COUR ADMINISTRATIVE D'APPEL DE LYON — Décision N° CAA69-24LY01593

jeudi 8 janvier 2026

JuridictionCOUR ADMINISTRATIVE D'APPEL DE LYON
SectionCOUR ADMINISTRATIVE D'APPEL DE LYON
N° DossierCAA69-24LY01593
TypeDécision
Recoursexcès de pouvoir
PublicationC
Formation5ème chambre - formation à 3
Avocat requérantGRENIER

Texte intégral

Vu la procédure suivante :


Procédure contentieuse antérieure

M. A... B... a demandé au tribunal administratif de Dijon d’annuler l’arrêté du 5 octobre 2023 par lequel le préfet de la Côte-d’Or a refusé de lui délivrer un titre de séjour, l’a obligé à quitter le territoire français dans un délai de trente jours et a fixé le pays de renvoi.

Par un jugement n° 2303259 du 14 mars 2024, le tribunal a rejeté sa demande.


Procédure devant la cour

Par une requête enregistrée le 4 juin 2024, M. B..., représenté par Me Grenier, demande à la cour :

1°) d’annuler ce jugement et cet arrêté ;

2°) d’enjoindre au préfet de la Côte-d’Or, dans un délai de trente jours à compter de la notification de l’arrêt, sous astreinte de 250 euros par jour de retard, à titre principal, de lui délivrer un titre de séjour, à titre subsidiaire et dans le même délai, de réexaminer sa situation ;


3°) de mettre à la charge de l’État la somme de 2 000 euros à verser à son conseil en application des dispositions combinées des articles L. 761-1 du code de justice administrative et 37 de la loi du 10 juillet 1991.

Il soutient que :
– la décision portant refus de délivrer un titre de séjour est insuffisamment motivée en fait ;
– la présomption instaurée par l’article 47 du code civil ne peut être renversée par un rapport des services de la police aux frontières, laquelle n’est pas compétente en matière d’actes d’état civil ; le refus de délivrer un titre de séjour est entaché d’erreurs de fait, de droit et manifeste d’appréciation au regard de l’article L. 435-3 du code de l’entrée et du séjour des étrangers et du droit d’asile ;
– le refus de séjour méconnaît l’article 8 de la convention européenne de sauvegarde des droits de l’homme et des libertés fondamentales et est entaché d’erreur manifeste d’appréciation ;
– la décision portant obligation de quitter le territoire est illégale du fait de l’illégalité du refus de titre de séjour ;
– elle méconnaît l’article 8 de la convention européenne de sauvegarde des droits de l’homme et des libertés fondamentales ;
– les décisions fixant le délai de départ volontaire et fixant le pays de destination sont illégales du fait de l’illégalité de l’obligation de quitter le territoire français.

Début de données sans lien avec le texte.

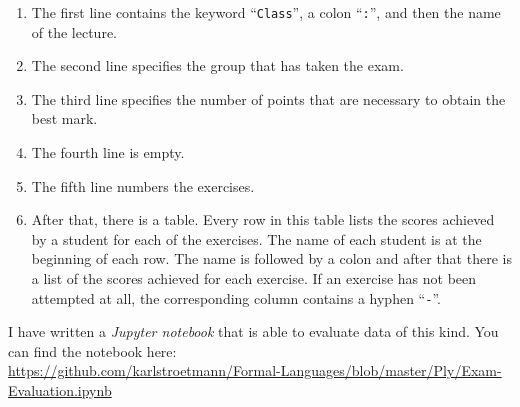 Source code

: 
\begin{enumerate}
\item The first line contains the keyword ``\texttt{Class}'', a colon ``\texttt{:}'', and then the
      name of the lecture. 
\item The second line specifies the group that has taken the exam.
\item The third line specifies the number of points that are necessary to obtain the best mark.
\item The fourth line is empty.
\item The fifth line numbers the exercises.
\item After that, there is a table.  Every row in this table lists the scores achieved by a student
      for each of the exercises.  The name of each student is at the beginning of each row.  The
      name is followed by a colon and after that there is a list of the scores achieved for each
      exercise.  If an exercise has not been attempted at all, the corresponding column contains a hyphen
      ``\texttt{-}''.
\end{enumerate}
I have written a \textsl{Jupyter notebook} that is able to evaluate data of this kind.
You can find the notebook here:
\\[0.2cm]
\hspace*{1.3cm}
\href{https://github.com/karlstroetmann/Formal-Languages/blob/master/Ply/Exam-Evaluation.ipynb}{https://github.com/karlstroetmann/Formal-Languages/blob/master/Ply/Exam-Evaluation.ipynb}

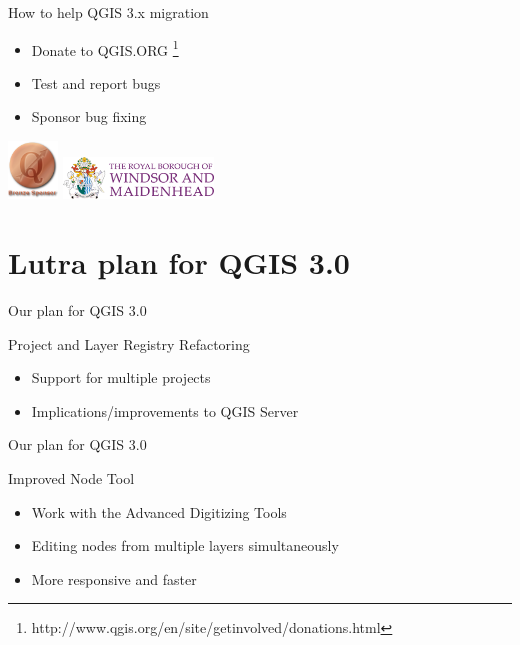 \begin{frame}{How to help QGIS 3.x migration}
\begin{block}{}
	\begin{itemize}
		\item Donate to QGIS.ORG \footnote{http://www.qgis.org/en/site/getinvolved/donations.html}
		\item Test and report bugs
		\item Sponsor bug fixing
	\end{itemize}
\end{block}
\includegraphics[width=0.1\textwidth]{bronze.png} \includegraphics[width=0.3\textwidth]{windsor.png} 
\end{frame}


\section{Lutra plan for QGIS 3.0}
\begin{frame}{Our plan for QGIS 3.0}
	\begin{block}{Project and Layer Registry Refactoring}
		\begin{itemize}
			\item Support for multiple projects
			\item Implications/improvements to QGIS Server
		\end{itemize}
	\end{block}
\end{frame}

\begin{frame}{Our plan for QGIS 3.0}
	\begin{block}{Improved Node Tool}
		\begin{itemize}
			\item Work with the Advanced Digitizing Tools 
			\item Editing nodes from multiple layers simultaneously
			\item More responsive and faster
		\end{itemize}
	\end{block}
\end{frame}

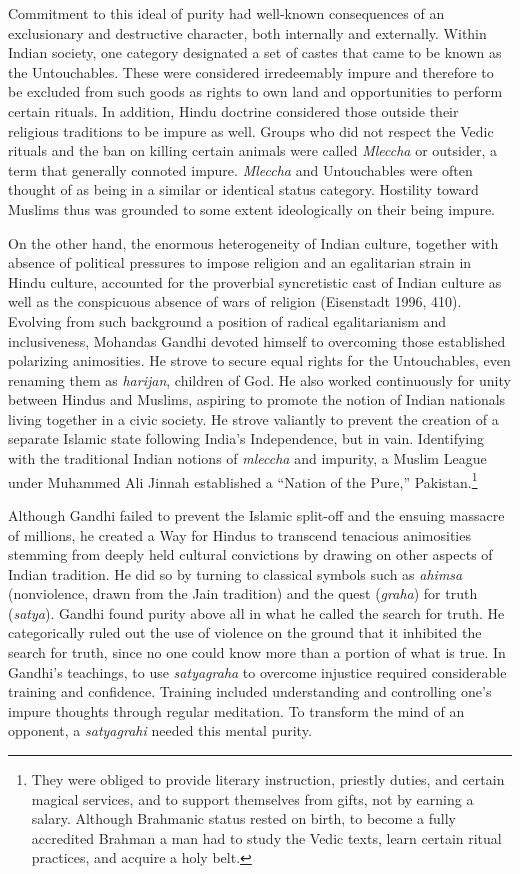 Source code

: Commitment to this ideal of purity had well-known consequences of an exclusionary and destructive character, both internally and externally. Within Indian society, one category designated a set of castes that came to be known as the Untouchables. These were considered irredeemably impure and therefore to be excluded from such goods as rights to own land and opportunities to perform certain rituals. In addition, Hindu doctrine considered those outside their religious traditions to be impure as well. Groups who did not respect the Vedic rituals and the ban on killing certain animals were called \emph{Mleccha} or outsider, a term that generally connoted impure. \emph{Mleccha} and Untouchables were often thought of as being in a similar or identical status category. Hostility toward Muslims thus was grounded to some extent ideologically on their being impure.

On the other hand, the enormous heterogeneity of Indian culture, together with absence of political pressures to impose religion and an egalitarian strain in Hindu culture, accounted for the proverbial syncretistic cast of Indian culture as well as the conspicuous absence of wars of religion (Eisenstadt 1996, 410). Evolving from such background a position of radical egalitarianism and inclusiveness, Mohandas Gandhi devoted himself to overcoming those established polarizing animosities. He strove to secure equal rights for the Untouchables, even renaming them as \emph{harijan}, children of God. He also worked continuously for unity between Hindus and Muslims, aspiring to promote the notion of Indian nationals living together in a civic society. He strove valiantly to prevent the creation of a separate Islamic state following India's Independence, but in vain. Identifying with the traditional Indian notions of \emph{mleccha} and impurity, a Muslim League under Muhammed Ali Jinnah established a ``Nation of the Pure,'' Pakistan.\footnote{They were obliged to provide literary instruction, priestly duties, and certain magical services, and to support themselves from gifts, not by earning a salary. Although Brahmanic status rested on birth, to become a fully accredited Brahman a man had to study the Vedic texts, learn certain ritual practices, and acquire a holy belt.}

Although Gandhi failed to prevent the Islamic split-off and the ensuing massacre of millions, he created a Way for Hindus to transcend tenacious animosities stemming from deeply held cultural convictions by drawing on other aspects of Indian tradition. He did so by turning to classical symbols such as \emph{ahimsa} (nonviolence, drawn from the Jain tradition) and the quest (\emph{graha}) for truth (\emph{satya}). Gandhi found purity above all in what he called the search for truth. He categorically ruled out the use of violence on the ground that it inhibited the search for truth, since no one could know more than a portion of what is true. In Gandhi's teachings, to use \emph{satyagraha} to overcome injustice required considerable training and confidence. Training included understanding and controlling one's impure thoughts through regular meditation. To transform the mind of an opponent, a \emph{satyagrahi} needed this mental purity.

La requête a été communiquée au préfet de la Côte-d’Or, qui n’a pas présenté d’observations.

Par une ordonnance du 2 octobre 2025, l’instruction a été close au 15 octobre 2025.

M. B... a été admis au bénéfice de l’aide juridictionnelle totale par une décision du 2 mai 2024.


Vu les autres pièces du dossier ;

Vu :
– la convention européenne de sauvegarde des droits de l’homme et des libertés fondamentales ;
– le code civil ;
– le code de l’entrée et du séjour des étrangers et du droit d’asile ;
– le code des relations entre le public et l’administration ;
– la loi n° 91-647 du 10 juillet 1991 ;
– le code de justice administrative ;

Le président de la formation de jugement ayant dispensé le rapporteur public, sur sa proposition, de prononcer des conclusions à l’audience ;

Les parties ayant été régulièrement averties du jour de l’audience ;

Le rapport de Mme Boffy, première conseillère, ayant été entendu au cours de l’audience publique ;


Considérant ce qui suit :


M. A... B..., ressortissant guinéen né en 2003 selon ses déclarations, est entré irrégulièrement en France en novembre 2019 et a été pris en charge par le service de l’aide sociale à l’enfance (ASE) du département de la Côte-d’Or à compter du 4 décembre 2019. Le 30 juin 2022, l’intéressé a présenté une demande de titre de séjour sur le fondement de l’article L. 435-3 du code de l’entrée et du séjour des étrangers et du droit d’asile. Par un arrêté du 5 octobre 2023, le préfet de la Côte-d’Or a rejeté sa demande, l’a obligé à quitter le territoire français dans un délai de trente jours et a fixé le pays de renvoi. M. B... relève appel du jugement du 14 mars 2024 par lequel le tribunal administratif de Dijon a rejeté sa demande tendant à l’annulation de cet arrêté.


Sur le refus de séjour :


En premier lieu, la décision de refus de séjour comporte l’énoncé des considérations de droit et de fait qui en constituent le fondement. Notamment, le préfet a détaillé l’ensemble des pièces produites par l’intéressé au soutien de sa demande afin d’établir son état civil et a précisé qu’elles avaient été soumises pour expertise aux services spécialisés de la police aux frontières de Chenôve qui, selon leur rapport technique documentaire établi le 16 février 2023, ont rendu un avis défavorable. Ce refus, qui n’avait pas à être davantage motivé sur ce point, n’a donc pas méconnu les dispositions des articles L. 211-2 et L. 211-5 du code des relations entre le public et l’administration.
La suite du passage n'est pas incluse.